Take the time to put something together that stands out from the pack.

2. Tailor recruiting to the role.

Sometimes posting a good job description on LinkedIn and Indeed is enough and you’ll get a surprising number of attractive candidates. We’ve found this to be more true for junior and marketing roles. But you should always mine your network and encourage your employees to do so too.

For technical and design roles, it’s completely different. Unless you’re Google or Shopify, you may find it difficult to connect to good talent in today’s competitive marketplace. Headhunters can be expensive but are a good option for companies lacking time for outreach or in-house HR capabilities.

As for interns, which tech expert Erin Bury has referred to as the “unsung heroes of the startup world” (and have definitely been instrumental in helping our bootstrapped company bring on staff), consolidate your efforts. That is, target particular programs and develop relationships with key colleges and universities. Plus, there are grants available for interns and the co-op tax credit.

3. Institute task-based testing.

One of the biggest changes we’ve made to our hiring process over the years is introducing task-based testing. Resumes, interviews and even work portfolios are not enough for most roles.

Tasks vary depending on the role but one of our favourites at RateHub involves sending candidates an Excel file of 25,000 customer leads and asking them to make scheduling recommendations to our CEO for the sales team. We keep it purposefully ambiguous and simple to see what the candidates come up with. Some people opt out, some send us an email or simple Word doc, and then the superstars send us a polished presentation with recommendations supported by data analysis. This is indicative of the problem-solving capability and drive to output you can expect from the candidate going forward.

4. Add purpose to the personality interview.

Personality and culture fit interviews can lack insight if you avoid asking hard questions and if you accept easy answers. If a candidate tells you being a perfectionist is a weakness, tell them to try again. RateHub has lifted many questions from this list compiled by Business Insider on the favourite interview questions of Elon Musk, Richard Branson and 26 other highly successful executives. My personal favourites are “what would someone who doesn’t like you say about you?” and “tell me about your failures.” It forces candidates to be forthcoming with their weaknesses and also illustrate if they learn from their mistakes.

I also love DISC personality assessments. They are a less detailed and a less personal alternative to Myers-Briggs. Tricia Ryan, a Toronto-based business coach, says DISCs are focused more on communication styles and how teams can work effectively together, with fewer conflicts. The DISC assessment is based on four scales: dominance, influence, steadiness and compliance.

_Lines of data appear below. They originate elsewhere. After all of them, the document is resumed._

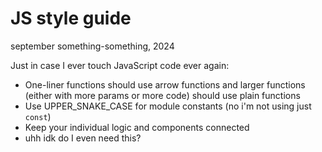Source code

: # JS style guide

september something-something, 2024

Just in case I ever touch JavaScript code ever again:

- One-liner functions should use arrow functions and larger functions (either with more params or more code) should use plain functions
- Use UPPER_SNAKE_CASE for module constants (no i'm not using just `const`)
- Keep your individual logic and components connected
- uhh idk do I even need this?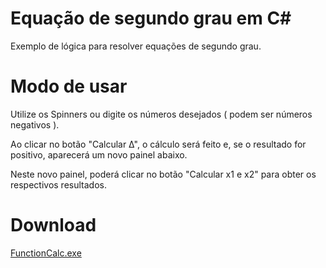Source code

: # Equação de segundo grau em C#
 Exemplo de lógica para resolver equações de segundo grau.
 
 # Modo de usar
  <p>Utilize os Spinners ou digite os números desejados ( podem ser números negativos ).</p>
  <p>Ao clicar no botão "Calcular Δ", o cálculo será feito e, se o resultado for positivo, aparecerá um novo painel abaixo.</p>
  <p>Neste novo painel, poderá clicar no botão "Calcular x1 e x2" para obter os respectivos resultados.</p>
  
  # Download
  <a href="https://github.com/Willian-Sousa/CSharpEquation/raw/main/FunctionCalc/FunctionCalc/bin/Debug/FunctionCalc.exe">FunctionCalc.exe</a>
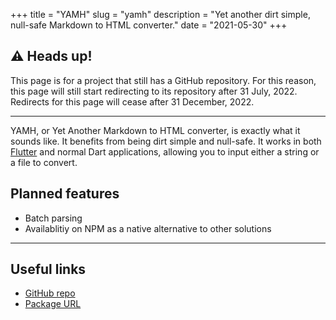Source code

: +++
title = "YAMH"
slug = "yamh"
description = "Yet another dirt simple, null-safe Markdown to HTML converter."
date = "2021-05-30"
+++

## ⚠️ Heads up!
This page is for a project that still has a GitHub repository. For this reason, this page will still start redirecting to its repository after 31 July, 2022. Redirects for this page will cease after 31 December, 2022.

---

YAMH, or Yet Another Markdown to HTML converter, is exactly what it sounds like. It benefits from being dirt simple and null-safe. It works in both [Flutter](https://flutter.dev) and normal Dart applications, allowing you to input either a string or a file to convert.

## Planned features
- Batch parsing
- Availablitiy on NPM as a native alternative to other solutions

---

## Useful links
- [GitHub repo](https://github.com/doamatto/yamh)
- [Package URL](https://pub.dev/packages/yamh)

This is especially useful for new people coming on the team, so they get a crash course on how to work best with their colleagues. It’s useful knowing, for example, that Steve from Product doesn’t like small talk and wants you to get the point as quickly as possible and Jackie from Design loves small talk wants to tell you about her kid’s latest achievement.

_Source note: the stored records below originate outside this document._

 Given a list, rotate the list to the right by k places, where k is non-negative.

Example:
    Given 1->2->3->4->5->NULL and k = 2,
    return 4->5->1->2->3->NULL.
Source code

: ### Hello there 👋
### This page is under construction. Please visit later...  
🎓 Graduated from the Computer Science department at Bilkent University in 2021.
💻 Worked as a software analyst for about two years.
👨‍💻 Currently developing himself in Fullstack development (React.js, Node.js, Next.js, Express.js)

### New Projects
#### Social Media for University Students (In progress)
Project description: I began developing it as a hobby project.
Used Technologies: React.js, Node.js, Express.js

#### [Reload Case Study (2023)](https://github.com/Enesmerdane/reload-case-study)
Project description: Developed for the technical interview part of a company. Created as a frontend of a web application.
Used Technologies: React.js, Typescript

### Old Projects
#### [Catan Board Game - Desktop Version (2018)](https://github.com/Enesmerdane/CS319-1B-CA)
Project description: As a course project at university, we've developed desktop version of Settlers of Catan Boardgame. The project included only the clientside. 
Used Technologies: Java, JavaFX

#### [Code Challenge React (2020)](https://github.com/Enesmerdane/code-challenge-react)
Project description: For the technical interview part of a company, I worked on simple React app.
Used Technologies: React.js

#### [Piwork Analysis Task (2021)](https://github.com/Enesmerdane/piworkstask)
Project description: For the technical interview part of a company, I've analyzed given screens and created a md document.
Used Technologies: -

5. Hire slowly, fire quickly.

Startups have to hire superstars. When you’re competing against established players or entering a new market, your team can be your competitive advantage. You can’t afford to employ under-performers or those with bad attitudes. It will hinder growth and bring down the momentum of the above-average team you’re building. At this stage of the company, each person has a proportionally big impact on the organization. Take your time to hire the best candidate, and don’t hesitate to move on if they are not working out. It will allow you both to forge ahead with better opportunities.